**Exercise aim:** Copy out the data word for word, without any of its pictures.

**Record set:**
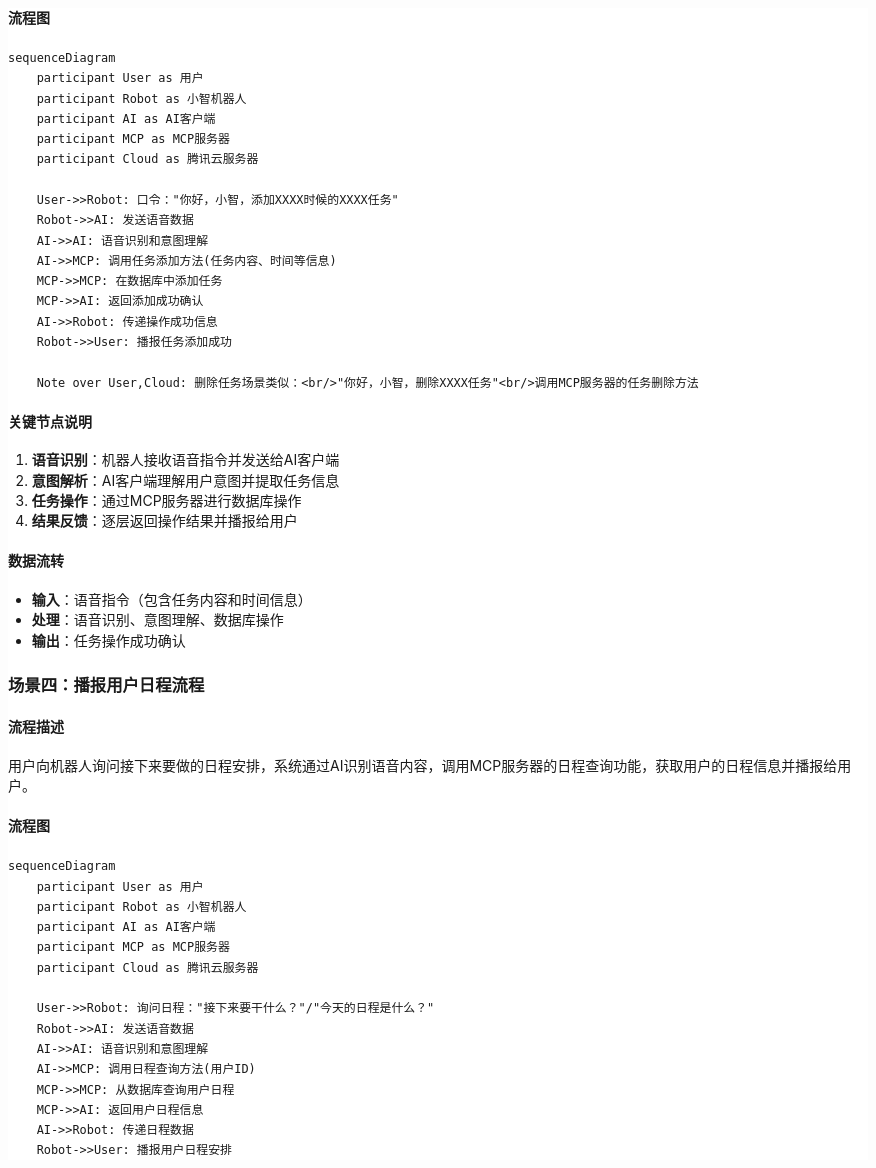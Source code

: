 #### 流程图

```mermaid
sequenceDiagram
    participant User as 用户
    participant Robot as 小智机器人
    participant AI as AI客户端
    participant MCP as MCP服务器
    participant Cloud as 腾讯云服务器

    User->>Robot: 口令："你好，小智，添加XXXX时候的XXXX任务"
    Robot->>AI: 发送语音数据
    AI->>AI: 语音识别和意图理解
    AI->>MCP: 调用任务添加方法(任务内容、时间等信息)
    MCP->>MCP: 在数据库中添加任务
    MCP->>AI: 返回添加成功确认
    AI->>Robot: 传递操作成功信息
    Robot->>User: 播报任务添加成功

    Note over User,Cloud: 删除任务场景类似：<br/>"你好，小智，删除XXXX任务"<br/>调用MCP服务器的任务删除方法
```

#### 关键节点说明

1. **语音识别**：机器人接收语音指令并发送给AI客户端
2. **意图解析**：AI客户端理解用户意图并提取任务信息
3. **任务操作**：通过MCP服务器进行数据库操作
4. **结果反馈**：逐层返回操作结果并播报给用户

#### 数据流转

- **输入**：语音指令（包含任务内容和时间信息）
- **处理**：语音识别、意图理解、数据库操作
- **输出**：任务操作成功确认

### 场景四：播报用户日程流程

#### 流程描述
用户向机器人询问接下来要做的日程安排，系统通过AI识别语音内容，调用MCP服务器的日程查询功能，获取用户的日程信息并播报给用户。

#### 流程图

```mermaid
sequenceDiagram
    participant User as 用户
    participant Robot as 小智机器人
    participant AI as AI客户端
    participant MCP as MCP服务器
    participant Cloud as 腾讯云服务器

    User->>Robot: 询问日程："接下来要干什么？"/"今天的日程是什么？"
    Robot->>AI: 发送语音数据
    AI->>AI: 语音识别和意图理解
    AI->>MCP: 调用日程查询方法(用户ID)
    MCP->>MCP: 从数据库查询用户日程
    MCP->>AI: 返回用户日程信息
    AI->>Robot: 传递日程数据
    Robot->>User: 播报用户日程安排
```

**Exercise response:**
Source code

: #### 流程图

```mermaid
sequenceDiagram
    participant User as 用户
    participant Robot as 小智机器人
    participant AI as AI客户端
    participant MCP as MCP服务器
    participant Cloud as 腾讯云服务器

    User->>Robot: 口令："你好，小智，添加XXXX时候的XXXX任务"
    Robot->>AI: 发送语音数据
    AI->>AI: 语音识别和意图理解
    AI->>MCP: 调用任务添加方法(任务内容、时间等信息)
    MCP->>MCP: 在数据库中添加任务
    MCP->>AI: 返回添加成功确认
    AI->>Robot: 传递操作成功信息
    Robot->>User: 播报任务添加成功

    Note over User,Cloud: 删除任务场景类似：<br/>"你好，小智，删除XXXX任务"<br/>调用MCP服务器的任务删除方法
```

#### 关键节点说明

1. **语音识别**：机器人接收语音指令并发送给AI客户端
2. **意图解析**：AI客户端理解用户意图并提取任务信息
3. **任务操作**：通过MCP服务器进行数据库操作
4. **结果反馈**：逐层返回操作结果并播报给用户

#### 数据流转

- **输入**：语音指令（包含任务内容和时间信息）
- **处理**：语音识别、意图理解、数据库操作
- **输出**：任务操作成功确认

### 场景四：播报用户日程流程

#### 流程描述
用户向机器人询问接下来要做的日程安排，系统通过AI识别语音内容，调用MCP服务器的日程查询功能，获取用户的日程信息并播报给用户。

#### 流程图

```mermaid
sequenceDiagram
    participant User as 用户
    participant Robot as 小智机器人
    participant AI as AI客户端
    participant MCP as MCP服务器
    participant Cloud as 腾讯云服务器

    User->>Robot: 询问日程："接下来要干什么？"/"今天的日程是什么？"
    Robot->>AI: 发送语音数据
    AI->>AI: 语音识别和意图理解
    AI->>MCP: 调用日程查询方法(用户ID)
    MCP->>MCP: 从数据库查询用户日程
    MCP->>AI: 返回用户日程信息
    AI->>Robot: 传递日程数据
    Robot->>User: 播报用户日程安排
```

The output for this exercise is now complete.